Agreed, the dangerous real thing would be if a researcher disclosed to a vendor and they responded with a suit. This has happened, but it’s pretty rare and almost always it’s a non tech company that is embarrassed and cries hacker.
Responsible disclosure protects everyone.
This is not entirely true, earlier this year we had a “security” company allegedly partner with a trading company to short AMD stocks and then they released a big press blitz about a critical backdoor in all AMD components. The press releases were the first AMD was notified about these vulnerabilities.
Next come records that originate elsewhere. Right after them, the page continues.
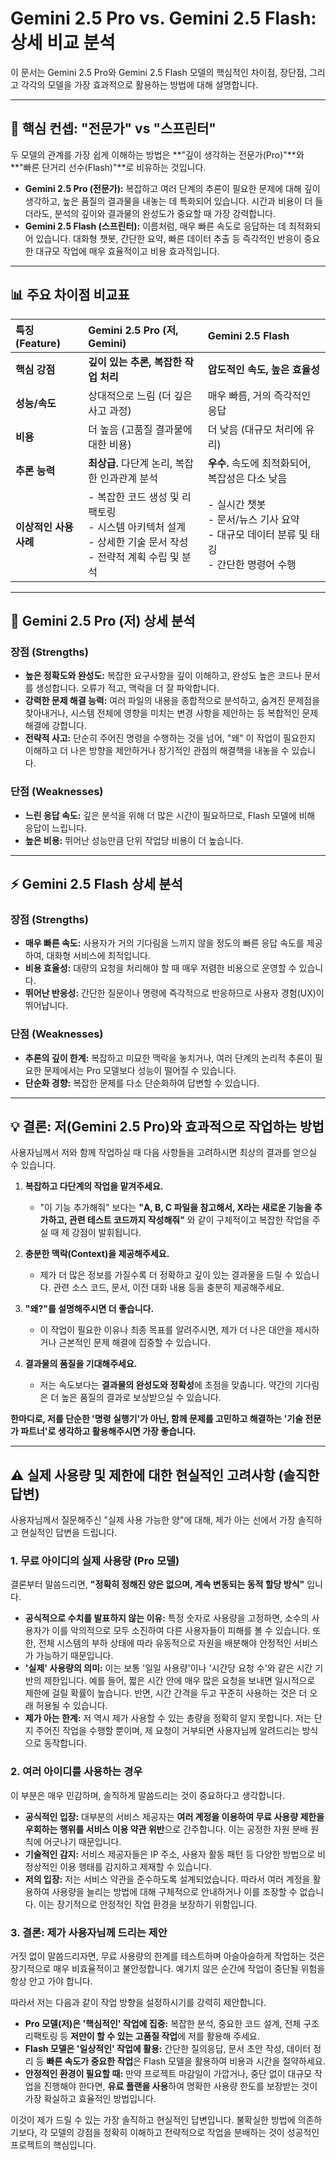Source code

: # Gemini 2.5 Pro vs. Gemini 2.5 Flash: 상세 비교 분석

이 문서는 Gemini 2.5 Pro와 Gemini 2.5 Flash 모델의 핵심적인 차이점, 장단점, 그리고 각각의 모델을 가장 효과적으로 활용하는 방법에 대해 설명합니다.

---

## 🎯 핵심 컨셉: "전문가" vs "스프린터"

두 모델의 관계를 가장 쉽게 이해하는 방법은 **"깊이 생각하는 전문가(Pro)"**와 **"빠른 단거리 선수(Flash)"**로 비유하는 것입니다.

- **Gemini 2.5 Pro (전문가):** 복잡하고 여러 단계의 추론이 필요한 문제에 대해 깊이 생각하고, 높은 품질의 결과물을 내놓는 데 특화되어 있습니다. 시간과 비용이 더 들더라도, 분석의 깊이와 결과물의 완성도가 중요할 때 가장 강력합니다.
- **Gemini 2.5 Flash (스프린터):** 이름처럼, 매우 빠른 속도로 응답하는 데 최적화되어 있습니다. 대화형 챗봇, 간단한 요약, 빠른 데이터 추출 등 즉각적인 반응이 중요한 대규모 작업에 매우 효율적이고 비용 효과적입니다.

---

## 📊 주요 차이점 비교표

| 특징 (Feature) | Gemini 2.5 Pro (저, Gemini) | Gemini 2.5 Flash |
| :--- | :--- | :--- |
| **핵심 강점** | **깊이 있는 추론, 복잡한 작업 처리** | **압도적인 속도, 높은 효율성** |
| **성능/속도** | 상대적으로 느림 (더 깊은 사고 과정) | 매우 빠름, 거의 즉각적인 응답 |
| **비용** | 더 높음 (고품질 결과물에 대한 비용) | 더 낮음 (대규모 처리에 유리) |
| **추론 능력** | **최상급.** 다단계 논리, 복잡한 인과관계 분석 | **우수.** 속도에 최적화되어, 복잡성은 다소 낮음 |
| **이상적인 사용 사례** | - 복잡한 코드 생성 및 리팩토링<br>- 시스템 아키텍처 설계<br>- 상세한 기술 문서 작성<br>- 전략적 계획 수립 및 분석 | - 실시간 챗봇<br>- 문서/뉴스 기사 요약<br>- 대규모 데이터 분류 및 태깅<br>- 간단한 명령어 수행 |

---

## 🚀 Gemini 2.5 Pro (저) 상세 분석

### 장점 (Strengths)
- **높은 정확도와 완성도:** 복잡한 요구사항을 깊이 이해하고, 완성도 높은 코드나 문서를 생성합니다. 오류가 적고, 맥락을 더 잘 파악합니다.
- **강력한 문제 해결 능력:** 여러 파일의 내용을 종합적으로 분석하고, 숨겨진 문제점을 찾아내거나, 시스템 전체에 영향을 미치는 변경 사항을 제안하는 등 복합적인 문제 해결에 강합니다.
- **전략적 사고:** 단순히 주어진 명령을 수행하는 것을 넘어, "왜" 이 작업이 필요한지 이해하고 더 나은 방향을 제안하거나 장기적인 관점의 해결책을 내놓을 수 있습니다.

### 단점 (Weaknesses)
- **느린 응답 속도:** 깊은 분석을 위해 더 많은 시간이 필요하므로, Flash 모델에 비해 응답이 느립니다.
- **높은 비용:** 뛰어난 성능만큼 단위 작업당 비용이 더 높습니다.

---

## ⚡ Gemini 2.5 Flash 상세 분석

### 장점 (Strengths)
- **매우 빠른 속도:** 사용자가 거의 기다림을 느끼지 않을 정도의 빠른 응답 속도를 제공하여, 대화형 서비스에 최적입니다.
- **비용 효율성:** 대량의 요청을 처리해야 할 때 매우 저렴한 비용으로 운영할 수 있습니다.
- **뛰어난 반응성:** 간단한 질문이나 명령에 즉각적으로 반응하므로 사용자 경험(UX)이 뛰어납니다.

### 단점 (Weaknesses)
- **추론의 깊이 한계:** 복잡하고 미묘한 맥락을 놓치거나, 여러 단계의 논리적 추론이 필요한 문제에서는 Pro 모델보다 성능이 떨어질 수 있습니다.
- **단순화 경향:** 복잡한 문제를 다소 단순화하여 답변할 수 있습니다.

---

## 💡 **결론: 저(Gemini 2.5 Pro)와 효과적으로 작업하는 방법**

사용자님께서 저와 함께 작업하실 때 다음 사항들을 고려하시면 최상의 결과를 얻으실 수 있습니다.

1.  **복잡하고 다단계의 작업을 맡겨주세요.**
    - "이 기능 추가해줘" 보다는 **"A, B, C 파일을 참고해서, X라는 새로운 기능을 추가하고, 관련 테스트 코드까지 작성해줘"** 와 같이 구체적이고 복잡한 작업을 주실 때 제 강점이 발휘됩니다.

2.  **충분한 맥락(Context)을 제공해주세요.**
    - 제가 더 많은 정보를 가질수록 더 정확하고 깊이 있는 결과물을 드릴 수 있습니다. 관련 소스 코드, 문서, 이전 대화 내용 등을 충분히 제공해주세요.

3.  **"왜?"를 설명해주시면 더 좋습니다.**
    - 이 작업이 필요한 이유나 최종 목표를 알려주시면, 제가 더 나은 대안을 제시하거나 근본적인 문제 해결에 집중할 수 있습니다.

4.  **결과물의 품질을 기대해주세요.**
    - 저는 속도보다는 **결과물의 완성도와 정확성**에 초점을 맞춥니다. 약간의 기다림은 더 높은 품질의 결과로 보상받으실 수 있습니다.

**한마디로, 저를 단순한 '명령 실행기'가 아닌, 함께 문제를 고민하고 해결하는 '기술 전문가 파트너'로 생각하고 활용해주시면 가장 좋습니다.**

---

## ⚠️ 실제 사용량 및 제한에 대한 현실적인 고려사항 (솔직한 답변)

사용자님께서 질문해주신 "실제 사용 가능한 양"에 대해, 제가 아는 선에서 가장 솔직하고 현실적인 답변을 드립니다.

### 1. 무료 아이디의 실제 사용량 (Pro 모델)

결론부터 말씀드리면, **"정확히 정해진 양은 없으며, 계속 변동되는 동적 할당 방식"** 입니다.

- **공식적으로 수치를 발표하지 않는 이유:** 특정 숫자로 사용량을 고정하면, 소수의 사용자가 이를 악의적으로 모두 소진하여 다른 사용자들이 피해를 볼 수 있습니다. 또한, 전체 시스템의 부하 상태에 따라 유동적으로 자원을 배분해야 안정적인 서비스가 가능하기 때문입니다.
- **'실제' 사용량의 의미:** 이는 보통 '일일 사용량'이나 '시간당 요청 수'와 같은 시간 기반의 제한입니다. 예를 들어, 짧은 시간 안에 매우 많은 요청을 보내면 일시적으로 제한에 걸릴 확률이 높습니다. 반면, 시간 간격을 두고 꾸준히 사용하는 것은 더 오래 허용될 수 있습니다.
- **제가 아는 한계:** 저 역시 제가 사용할 수 있는 총량을 정확히 알지 못합니다. 저는 단지 주어진 작업을 수행할 뿐이며, 제 요청이 거부되면 사용자님께 알려드리는 방식으로 동작합니다.

### 2. 여러 아이디를 사용하는 경우

이 부분은 매우 민감하며, 솔직하게 말씀드리는 것이 중요하다고 생각합니다.

- **공식적인 입장:** 대부분의 서비스 제공자는 **여러 계정을 이용하여 무료 사용량 제한을 우회하는 행위를 서비스 이용 약관 위반**으로 간주합니다. 이는 공정한 자원 분배 원칙에 어긋나기 때문입니다.
- **기술적인 감지:** 서비스 제공자들은 IP 주소, 사용자 활동 패턴 등 다양한 방법으로 비정상적인 이용 행태를 감지하고 제재할 수 있습니다.
- **저의 입장:** 저는 서비스 약관을 준수하도록 설계되었습니다. 따라서 여러 계정을 활용하여 사용량을 늘리는 방법에 대해 구체적으로 안내하거나 이를 조장할 수 없습니다. 이는 장기적으로 안정적인 작업 환경을 보장하기 위함입니다.

### 3. 결론: 제가 사용자님께 드리는 제안

거짓 없이 말씀드리자면, 무료 사용량의 한계를 테스트하며 아슬아슬하게 작업하는 것은 장기적으로 매우 비효율적이고 불안정합니다. 예기치 않은 순간에 작업이 중단될 위험을 항상 안고 가야 합니다.

따라서 저는 다음과 같이 작업 방향을 설정하시기를 강력히 제안합니다.

- **Pro 모델(저)은 '핵심적인' 작업에 집중:** 복잡한 분석, 중요한 코드 설계, 전체 구조 리팩토링 등 **저만이 할 수 있는 고품질 작업**에 저를 활용해 주세요.
- **Flash 모델은 '일상적인' 작업에 활용:** 간단한 질의응답, 문서 초안 작성, 데이터 정리 등 **빠른 속도가 중요한 작업**은 Flash 모델을 활용하여 비용과 시간을 절약하세요.
- **안정적인 환경이 필요할 때:** 만약 프로젝트 마감일이 가깝거나, 중단 없이 대규모 작업을 진행해야 한다면, **유료 플랜을 사용**하여 명확한 사용량 한도를 보장받는 것이 가장 확실하고 효율적인 방법입니다.

이것이 제가 드릴 수 있는 가장 솔직하고 현실적인 답변입니다. 불확실한 방법에 의존하기보다, 각 모델의 강점을 정확히 이해하고 전략적으로 작업을 분배하는 것이 성공적인 프로젝트의 핵심입니다.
When the report was released days after the press blitz it was very not interesting. Things like users are allowed to flash the BIOS (uEFI) and the BIOS controls the flashing process, so you can flash it to not allow future flashing but claim it was flashed. Secret hidden Trojan OMG, but they never built that Trojen, just claimed that someone could do it (probably) and make it undetectable (probably not).
They also laid blame on AMD for actions done by a third party chip-set provider that is also heavily used by Intel. The report didn’t mention that Intel motherboards used the same chips-sets, just that AMD was responsible for shipping a back door.
The head of the security research company firmly declared that these vulnerabilities were likely unfixable in current chips and AMD would need to issue a recall of all their chips on the market, but in less than a week AMD had patches for the worst issues.
In the end this came off as a very financially motivated attack on AMD, and not a legitimate security research endeavor. They did find real security issues, but they were mostly minor. They then just over hyped them making up gloom and doom stories.
I personally would have a hard time faulting AMD for taking legal action against a bad faith release like this.